(Records excerpted from a collection)
--------------------------------

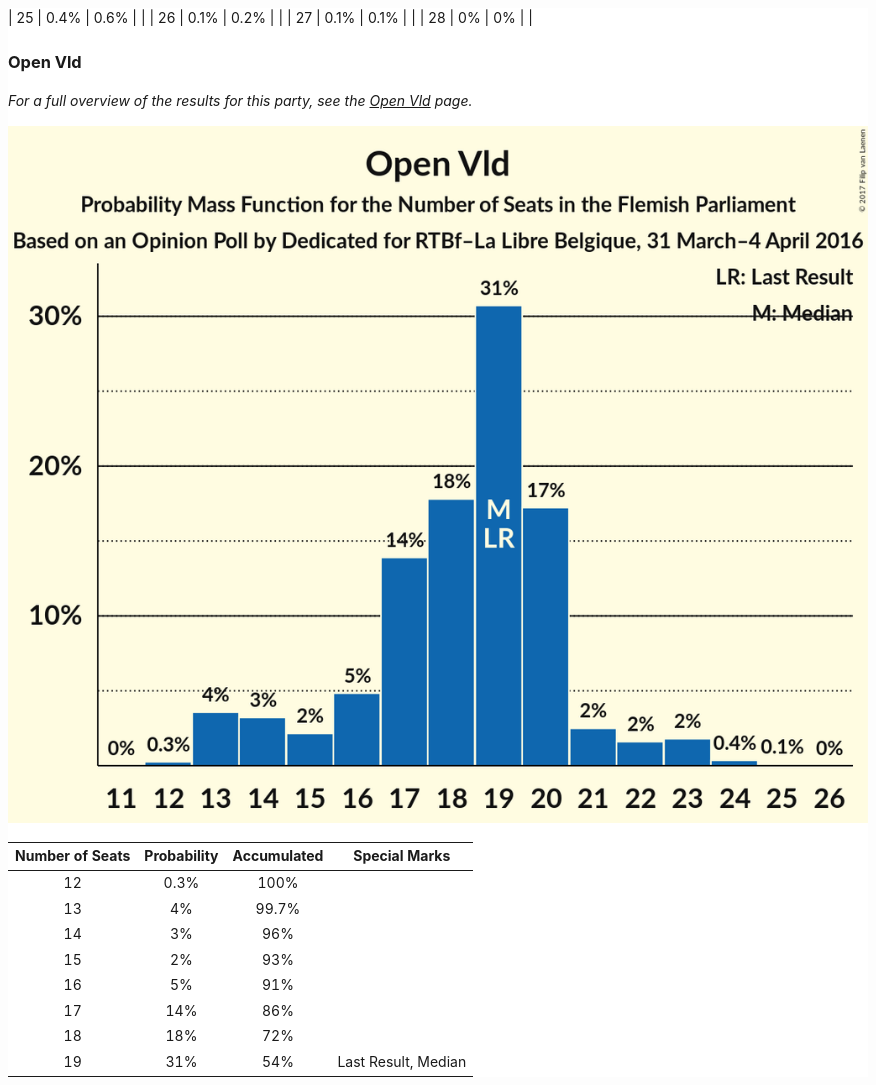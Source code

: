 | 25 | 0.4% | 0.6% |  |
| 26 | 0.1% | 0.2% |  |
| 27 | 0.1% | 0.1% |  |
| 28 | 0% | 0% |  |

### Open Vld

*For a full overview of the results for this party, see the [Open Vld](party-openvld.html) page.*

![Graph with seats probability mass function not yet produced](2016-04-04-Dedicated-seats-pmf-openvld.png "Seats Probability Mass Function")

| Number of Seats | Probability | Accumulated | Special Marks |
|:---------------:|:-----------:|:-----------:|:-------------:|
| 12 | 0.3% | 100% |  |
| 13 | 4% | 99.7% |  |
| 14 | 3% | 96% |  |
| 15 | 2% | 93% |  |
| 16 | 5% | 91% |  |
| 17 | 14% | 86% |  |
| 18 | 18% | 72% |  |
| 19 | 31% | 54% | Last Result, Median |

--------------------------------

# EXERCISE REQUIREMENTS
Extract exactly and only the lines above from the line containing "25 | 0.4% | 0.6%" through the line containing "[Open Vld](party-openvld.html) page.*", both end lines included.

# ANSWER TO THIS EXERCISE
: | 25 | 0.4% | 0.6% |  |
| 26 | 0.1% | 0.2% |  |
| 27 | 0.1% | 0.1% |  |
| 28 | 0% | 0% |  |

### Open Vld

*For a full overview of the results for this party, see the [Open Vld](party-openvld.html) page.*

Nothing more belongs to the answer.